3.3. Influence of Environment and Seagrass Structure on
Epifaunal Abundance
All seagrass variables including epiphytic algal biomass were
significant in explaining variation in epifaunal abundance (PERMANOVA:
DistLM, p < 0.01, Table 3.4). Initially, distance-based
linear models were run without including leaf width due to its strong
correlation with leaf length. However, a better fit was achieved when
leaf width was included. Among the seagrass variables, leaf width
contributed the highest proportion of variation in epifaunal abundance,
followed by leaf length, density, biomass, and epiphyte biomass (Table
3.4). All seagrass variables were selected in the first model that best
explained variability in epifaunal abundance determined by lowest AIC
and highest R2 values. The second best model which
included four variables (density, leaf width, epiphyte and seagrass
biomasses), and had an AIC value < 2 levels from the first
model, also adequately explained the observed variation (Table 3.4).
Environmental variables assessed independently in a DistLM marginal
test, found exposure to contribute the highest proportion of variation
followed by chl a and turbidity (Table 3.5). Temperature,
salinity, and oxygen accounted for smaller proportions of variation
(Table 3.5). All environmental variable contributions were significant
(p < 0.001). The top two models based on AIC and
R2 parameters, that best explained variation in
epifaunal abundance selected five (all) and four (excluding turbidity)

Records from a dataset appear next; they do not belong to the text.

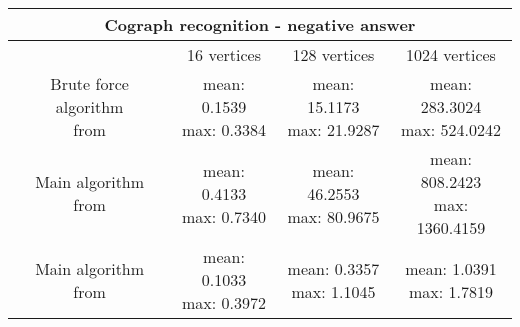 \begin{center}

    \begin{tabular}{ |c|c|c|c|}
        \hline
        \multicolumn{4}{|c|}{Cograph recognition - negative answer} \\
        \hline
         & 16 vertices & 128 vertices & 1024 vertices               \\
        \hline
        \makecell{Brute force algorithm                             \\ from \cite{habib}} & \makecell{mean: 0.1539                                \\ max: 0.3384} & \makecell{mean: 15.1173 \\ max: 21.9287} & \makecell{mean: 283.3024 \\ max: 524.0242} \\
        \hline
        \makecell{Main algorithm                                    \\ from \cite{habib}} & \makecell{mean: 0.4133                                 \\ max: 0.7340} & \makecell{mean: 46.2553 \\ max: 80.9675} & \makecell{mean: 808.2423 \\ max: 1360.4159} \\
        \hline
        \makecell{Main algorithm                                    \\ from \cite{corneil}} & \makecell{mean:  0.1033                                 \\ max: 0.3972} & \makecell{mean: 0.3357  \\ max: 1.1045} & \makecell{mean:  1.0391  \\ max: 1.7819} \\
        \hline
    \end{tabular}
\end{center}
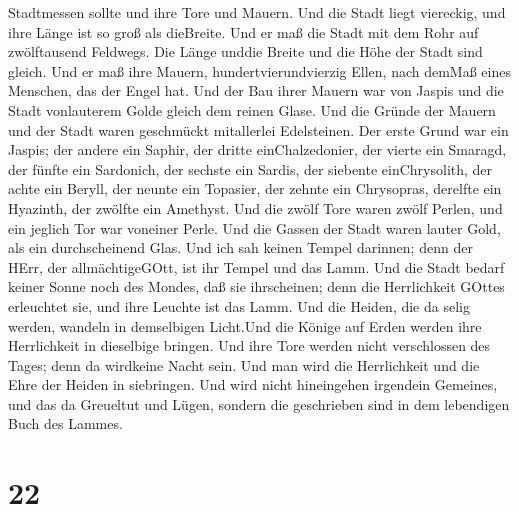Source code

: Stadtmessen sollte und ihre Tore und Mauern.  Und die Stadt
liegt viereckig, und ihre Länge ist so groß als dieBreite. Und er maß
die Stadt mit dem Rohr auf zwölftausend Feldwegs. Die Länge unddie
Breite und die Höhe der Stadt sind gleich.  Und er maß ihre
Mauern, hundertvierundvierzig Ellen, nach demMaß eines Menschen, das der
Engel hat.  Und der Bau ihrer Mauern war von Jaspis und die
Stadt vonlauterem Golde gleich dem reinen Glase.  Und die
Gründe der Mauern und der Stadt waren geschmückt mitallerlei
Edelsteinen. Der erste Grund war ein Jaspis; der andere ein Saphir, der
dritte einChalzedonier, der vierte ein Smaragd,  der fünfte
ein Sardonich, der sechste ein Sardis, der siebente einChrysolith, der
achte ein Beryll, der neunte ein Topasier, der zehnte ein Chrysopras,
derelfte ein Hyazinth, der zwölfte ein Amethyst.  Und die
zwölf Tore waren zwölf Perlen, und ein jeglich Tor war voneiner Perle.
Und die Gassen der Stadt waren lauter Gold, als ein durchscheinend Glas.
 Und ich sah keinen Tempel darinnen; denn der HErr, der
allmächtigeGOtt, ist ihr Tempel und das Lamm.  Und die
Stadt bedarf keiner Sonne noch des Mondes, daß sie ihrscheinen; denn die
Herrlichkeit GOttes erleuchtet sie, und ihre Leuchte ist das Lamm.
 Und die Heiden, die da selig werden, wandeln in
demselbigen Licht.Und die Könige auf Erden werden ihre Herrlichkeit in
dieselbige bringen.  Und ihre Tore werden nicht
verschlossen des Tages; denn da wirdkeine Nacht sein.  Und
man wird die Herrlichkeit und die Ehre der Heiden in siebringen.
 Und wird nicht hineingehen irgendein Gemeines, und das da
Greueltut und Lügen, sondern die geschrieben sind in dem lebendigen Buch
des Lammes.

\hypertarget{section-20}{%
\section{22}\label{section-20}}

environmental variables respectively (Table 3.5).
The final structural equation model (SEM) employed to explore the
influence of environmental variables and seagrass metrics on epifaunal
abundance revealed several noteworthy findings. The direct effects of
temperature, salinity, pH, and exposure on abundance were found to be
non-significant (chi-square = 90.66, df = 45, p = 0.35, RMSEA =
0.083; Fig. 3.4B). However, turbidity exhibited a strong negative direct
effect (-0.85), while oxygen displayed a positive direct effect (1.09).
Indirectly, temperature, pH, exposure, and oxygen had negative effects
on epifaunal abundance, whereas turbidity had a positive indirect effect
(Table 3.6). Although all environmental variables directly influenced
leaf length, this did not translate into indirect effects on abundance.

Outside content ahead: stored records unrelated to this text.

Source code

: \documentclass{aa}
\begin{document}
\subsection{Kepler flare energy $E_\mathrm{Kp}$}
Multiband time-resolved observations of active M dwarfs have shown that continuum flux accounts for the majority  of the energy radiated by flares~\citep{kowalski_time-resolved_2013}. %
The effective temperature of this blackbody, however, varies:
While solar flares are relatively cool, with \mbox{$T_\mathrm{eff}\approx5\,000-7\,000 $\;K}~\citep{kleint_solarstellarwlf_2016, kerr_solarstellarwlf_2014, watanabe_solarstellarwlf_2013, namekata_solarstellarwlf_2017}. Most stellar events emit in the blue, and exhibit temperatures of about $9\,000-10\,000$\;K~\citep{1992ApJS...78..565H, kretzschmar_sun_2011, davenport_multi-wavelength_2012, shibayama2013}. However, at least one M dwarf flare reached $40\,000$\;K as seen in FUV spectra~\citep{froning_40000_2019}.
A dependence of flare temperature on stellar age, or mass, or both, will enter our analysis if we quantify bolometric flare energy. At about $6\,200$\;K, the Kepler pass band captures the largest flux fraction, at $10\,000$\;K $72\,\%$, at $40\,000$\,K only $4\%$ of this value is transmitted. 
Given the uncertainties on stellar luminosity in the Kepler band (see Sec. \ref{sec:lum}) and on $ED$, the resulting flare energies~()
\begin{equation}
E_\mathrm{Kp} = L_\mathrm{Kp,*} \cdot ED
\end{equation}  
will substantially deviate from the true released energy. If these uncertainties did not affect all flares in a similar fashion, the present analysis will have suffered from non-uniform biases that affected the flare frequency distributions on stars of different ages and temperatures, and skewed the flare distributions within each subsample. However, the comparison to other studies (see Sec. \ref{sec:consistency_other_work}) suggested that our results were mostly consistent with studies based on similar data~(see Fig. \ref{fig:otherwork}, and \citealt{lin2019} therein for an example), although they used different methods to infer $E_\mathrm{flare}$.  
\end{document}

In contrast, leaf width was negatively influenced by temperature and
turbidity, and positively influenced by pH and exposure. It exerted a
positive direct effect, explaining 65% of the variation in abundance
(Fig. 3.4B, Table 3.6). Similarly, shoot density had a positive direct
effect on abundance, accounting for 65% of variation (Fig 3.4B). Shoot
densities were negatively influenced by pH, oxygen and exposure and
positively affected by turbidity (Table 3.6). No other seagrass metrics
emerged to directly influence epifaunal abundances.